Couple of thing going on … my time of ministry at the Pawlet Church will come to a close at the end of October. From then on I’ll be doing some pop-up preaching — check back here to keep track of where I’ll be showing up.

We’ll be be doing a lot of skiing this winter thanks to the magnanimous and magnificent Cyrus Schenck, whose generosity (and genius, check out what he makes) will have me on these incredible boards this year. My son, Nate, built a pair of skis with Cyrus for his senior project a few yeas ago and since then we’ve all watched with glee as his terrific idea for how to build a better ski has become a respected force in the industry.

Working in nursing homes and hospice care has taught me much. Right now it’s this: today I have legs that work so I damn well better put them to good use. I’ll see you slopeside at the lovely and very local Magic Mountain this winter, and too at Stowe, where I’ll be at the Mt. Mansfield chapel doing the Sunday afternoon service from time to time.

I’m honored to be among the many wise and intelligent women presenters at Senator Leahy’s Economic Opportunity Conference for women this October. Sign up and join us.

I have already begun to fill my officiating calendar for weddings in 2020; do get in touch if you know anyone tying the knot next year. I am also taking on small photography gigs. Happy to travel for those good things.

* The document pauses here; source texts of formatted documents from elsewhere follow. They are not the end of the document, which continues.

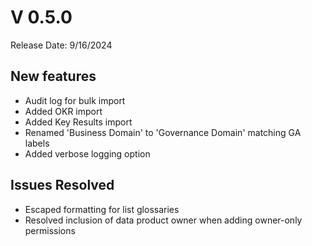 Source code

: # V 0.5.0
Release Date: 9/16/2024

## New features

- Audit log for bulk import
- Added OKR import
- Added Key Results import
- Renamed 'Business Domain' to 'Governance Domain' matching GA labels
- Added verbose logging option

## Issues Resolved

- Escaped formatting for list glossaries
- Resolved inclusion of data product owner when adding owner-only permissions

There is a lot swirling, a lot changing, not the least of which are all the beautiful colors around us. Both of my boys have September birthdays; in October my folks are moving back to the place they left 25 years ago, back to our hometown. No doubt we’ll be returning to the sea soon for another surfing session.

So much to be grateful for, so much to look forward to. So many lovely surprises and plot twists.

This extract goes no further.